=== Problem requirements ===
Give every line from the entries that contains "where".

=== Data for this exercise ===
* * *

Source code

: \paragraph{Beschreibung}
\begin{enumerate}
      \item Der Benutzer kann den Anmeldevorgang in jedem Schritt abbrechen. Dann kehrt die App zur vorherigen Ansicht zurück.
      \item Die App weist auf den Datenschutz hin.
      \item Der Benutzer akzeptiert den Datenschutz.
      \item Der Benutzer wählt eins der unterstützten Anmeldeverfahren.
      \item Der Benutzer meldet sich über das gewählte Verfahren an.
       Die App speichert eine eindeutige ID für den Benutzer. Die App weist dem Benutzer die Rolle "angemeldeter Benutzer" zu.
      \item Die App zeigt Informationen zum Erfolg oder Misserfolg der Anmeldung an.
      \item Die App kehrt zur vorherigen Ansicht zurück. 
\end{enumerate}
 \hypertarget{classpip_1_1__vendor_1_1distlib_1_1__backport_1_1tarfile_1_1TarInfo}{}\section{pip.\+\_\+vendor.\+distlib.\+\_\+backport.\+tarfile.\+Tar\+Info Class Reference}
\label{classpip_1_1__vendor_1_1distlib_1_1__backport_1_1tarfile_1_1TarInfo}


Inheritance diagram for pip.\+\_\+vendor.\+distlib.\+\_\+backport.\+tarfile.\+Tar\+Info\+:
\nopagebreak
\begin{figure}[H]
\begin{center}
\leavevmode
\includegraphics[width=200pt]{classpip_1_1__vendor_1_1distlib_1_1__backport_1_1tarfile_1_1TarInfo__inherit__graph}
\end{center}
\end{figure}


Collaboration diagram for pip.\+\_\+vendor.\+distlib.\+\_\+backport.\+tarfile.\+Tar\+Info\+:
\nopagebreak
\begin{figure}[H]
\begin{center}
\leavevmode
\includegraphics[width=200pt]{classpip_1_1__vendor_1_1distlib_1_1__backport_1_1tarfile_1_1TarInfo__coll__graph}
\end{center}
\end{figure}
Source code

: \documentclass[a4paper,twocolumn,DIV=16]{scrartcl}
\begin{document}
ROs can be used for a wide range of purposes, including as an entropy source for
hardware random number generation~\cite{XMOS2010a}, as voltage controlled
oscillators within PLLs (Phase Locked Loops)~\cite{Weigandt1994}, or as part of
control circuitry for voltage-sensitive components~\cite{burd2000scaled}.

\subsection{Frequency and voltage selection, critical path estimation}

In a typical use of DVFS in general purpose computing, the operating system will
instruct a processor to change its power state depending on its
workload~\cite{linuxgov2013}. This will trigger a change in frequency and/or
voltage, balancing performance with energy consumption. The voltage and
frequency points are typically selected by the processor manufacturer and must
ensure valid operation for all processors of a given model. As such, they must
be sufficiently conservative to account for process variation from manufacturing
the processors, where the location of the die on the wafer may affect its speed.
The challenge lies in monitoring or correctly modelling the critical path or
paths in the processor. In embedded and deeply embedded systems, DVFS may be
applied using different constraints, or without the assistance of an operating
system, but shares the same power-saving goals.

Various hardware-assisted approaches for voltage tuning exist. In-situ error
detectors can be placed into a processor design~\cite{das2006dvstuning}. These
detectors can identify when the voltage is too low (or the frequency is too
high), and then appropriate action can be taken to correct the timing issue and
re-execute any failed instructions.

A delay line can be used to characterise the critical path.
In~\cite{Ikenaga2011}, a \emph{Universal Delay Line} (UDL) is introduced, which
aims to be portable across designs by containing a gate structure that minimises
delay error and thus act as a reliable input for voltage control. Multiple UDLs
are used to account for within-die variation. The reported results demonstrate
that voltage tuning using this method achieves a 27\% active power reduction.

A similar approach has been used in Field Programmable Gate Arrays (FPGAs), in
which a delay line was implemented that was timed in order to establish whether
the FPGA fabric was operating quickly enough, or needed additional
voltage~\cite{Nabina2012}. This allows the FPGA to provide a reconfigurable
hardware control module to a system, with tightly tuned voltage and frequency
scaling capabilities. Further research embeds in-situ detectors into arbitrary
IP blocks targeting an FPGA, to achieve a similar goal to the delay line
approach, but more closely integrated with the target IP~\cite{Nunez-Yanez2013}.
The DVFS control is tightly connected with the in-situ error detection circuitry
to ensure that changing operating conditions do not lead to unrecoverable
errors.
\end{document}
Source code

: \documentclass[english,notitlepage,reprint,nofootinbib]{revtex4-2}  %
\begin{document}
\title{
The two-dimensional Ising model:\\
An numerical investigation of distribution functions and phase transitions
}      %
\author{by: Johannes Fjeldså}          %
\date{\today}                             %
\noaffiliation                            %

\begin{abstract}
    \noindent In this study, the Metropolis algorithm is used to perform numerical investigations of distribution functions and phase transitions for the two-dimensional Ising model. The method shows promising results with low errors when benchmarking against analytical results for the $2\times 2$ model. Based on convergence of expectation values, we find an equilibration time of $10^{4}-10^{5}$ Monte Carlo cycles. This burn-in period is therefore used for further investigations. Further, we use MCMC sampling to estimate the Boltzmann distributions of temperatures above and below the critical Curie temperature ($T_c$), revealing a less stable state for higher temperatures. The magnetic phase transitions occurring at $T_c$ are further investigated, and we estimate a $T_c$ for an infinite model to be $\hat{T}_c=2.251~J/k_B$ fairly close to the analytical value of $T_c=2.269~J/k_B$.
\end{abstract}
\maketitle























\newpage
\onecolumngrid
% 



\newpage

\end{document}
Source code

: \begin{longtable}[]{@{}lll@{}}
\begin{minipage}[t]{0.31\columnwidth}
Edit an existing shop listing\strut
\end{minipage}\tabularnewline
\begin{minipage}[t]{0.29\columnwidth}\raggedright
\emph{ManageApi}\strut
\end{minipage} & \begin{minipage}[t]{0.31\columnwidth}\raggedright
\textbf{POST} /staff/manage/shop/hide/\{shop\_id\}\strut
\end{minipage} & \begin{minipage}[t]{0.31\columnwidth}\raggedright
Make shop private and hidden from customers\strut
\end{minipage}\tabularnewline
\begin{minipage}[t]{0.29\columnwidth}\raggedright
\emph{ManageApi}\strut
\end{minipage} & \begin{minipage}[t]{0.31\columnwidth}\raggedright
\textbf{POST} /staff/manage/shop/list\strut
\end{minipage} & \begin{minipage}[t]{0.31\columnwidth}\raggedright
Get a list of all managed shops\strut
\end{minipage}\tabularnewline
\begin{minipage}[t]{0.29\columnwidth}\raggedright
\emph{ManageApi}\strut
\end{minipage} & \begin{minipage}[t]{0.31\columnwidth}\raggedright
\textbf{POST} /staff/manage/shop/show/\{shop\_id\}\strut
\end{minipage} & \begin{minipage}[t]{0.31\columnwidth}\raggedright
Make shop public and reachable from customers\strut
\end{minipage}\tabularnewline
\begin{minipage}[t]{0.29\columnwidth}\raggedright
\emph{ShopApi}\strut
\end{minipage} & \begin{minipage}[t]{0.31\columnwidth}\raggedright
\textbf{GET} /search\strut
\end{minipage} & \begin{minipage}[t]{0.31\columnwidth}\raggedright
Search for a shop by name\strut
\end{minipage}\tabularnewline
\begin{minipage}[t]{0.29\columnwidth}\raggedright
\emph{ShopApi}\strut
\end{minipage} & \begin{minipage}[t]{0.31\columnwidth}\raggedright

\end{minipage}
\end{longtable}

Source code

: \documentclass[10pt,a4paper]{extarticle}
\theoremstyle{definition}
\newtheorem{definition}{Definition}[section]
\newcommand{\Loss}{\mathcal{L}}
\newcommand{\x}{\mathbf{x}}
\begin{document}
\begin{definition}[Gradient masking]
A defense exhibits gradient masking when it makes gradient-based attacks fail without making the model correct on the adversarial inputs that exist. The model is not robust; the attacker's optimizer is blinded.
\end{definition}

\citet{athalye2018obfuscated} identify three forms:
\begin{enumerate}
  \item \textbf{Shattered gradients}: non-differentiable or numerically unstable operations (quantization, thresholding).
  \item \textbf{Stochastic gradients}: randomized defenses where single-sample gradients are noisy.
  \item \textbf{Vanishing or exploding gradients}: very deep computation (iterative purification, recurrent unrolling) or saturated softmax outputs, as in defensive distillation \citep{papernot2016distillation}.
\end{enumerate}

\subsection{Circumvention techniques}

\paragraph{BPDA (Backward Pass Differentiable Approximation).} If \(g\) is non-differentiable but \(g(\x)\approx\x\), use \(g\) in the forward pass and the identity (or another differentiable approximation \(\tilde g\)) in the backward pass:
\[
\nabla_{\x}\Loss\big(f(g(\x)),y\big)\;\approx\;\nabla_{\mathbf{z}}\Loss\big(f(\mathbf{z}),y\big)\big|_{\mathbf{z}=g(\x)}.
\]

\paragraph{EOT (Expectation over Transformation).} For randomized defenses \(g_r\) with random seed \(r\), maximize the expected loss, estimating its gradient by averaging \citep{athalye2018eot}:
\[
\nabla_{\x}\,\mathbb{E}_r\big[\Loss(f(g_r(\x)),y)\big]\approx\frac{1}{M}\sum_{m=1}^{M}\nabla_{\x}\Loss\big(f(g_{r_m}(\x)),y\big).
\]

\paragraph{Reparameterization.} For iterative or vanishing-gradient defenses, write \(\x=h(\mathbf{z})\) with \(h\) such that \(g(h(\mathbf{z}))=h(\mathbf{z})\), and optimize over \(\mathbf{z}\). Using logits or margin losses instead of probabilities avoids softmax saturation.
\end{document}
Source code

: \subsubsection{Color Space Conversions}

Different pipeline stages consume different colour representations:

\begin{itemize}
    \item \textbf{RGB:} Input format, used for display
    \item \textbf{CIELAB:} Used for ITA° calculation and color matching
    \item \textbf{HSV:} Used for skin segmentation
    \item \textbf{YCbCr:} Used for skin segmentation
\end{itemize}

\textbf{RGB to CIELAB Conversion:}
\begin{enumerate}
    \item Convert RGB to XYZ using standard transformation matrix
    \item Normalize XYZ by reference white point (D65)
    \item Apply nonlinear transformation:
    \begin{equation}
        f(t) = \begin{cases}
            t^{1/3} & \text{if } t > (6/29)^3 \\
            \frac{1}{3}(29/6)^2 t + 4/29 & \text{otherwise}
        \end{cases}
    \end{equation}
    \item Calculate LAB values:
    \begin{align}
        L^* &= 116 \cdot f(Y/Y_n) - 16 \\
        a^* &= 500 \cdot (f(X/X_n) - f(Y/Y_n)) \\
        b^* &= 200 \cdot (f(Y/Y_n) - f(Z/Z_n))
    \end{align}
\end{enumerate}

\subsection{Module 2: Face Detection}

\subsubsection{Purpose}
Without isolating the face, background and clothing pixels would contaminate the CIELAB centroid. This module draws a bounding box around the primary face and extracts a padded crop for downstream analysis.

* * *

=== Solution below ===
the processors, where the location of the die on the wafer may affect its speed.
  \item \textbf{Stochastic gradients}: randomized defenses where single-sample gradients are noisy.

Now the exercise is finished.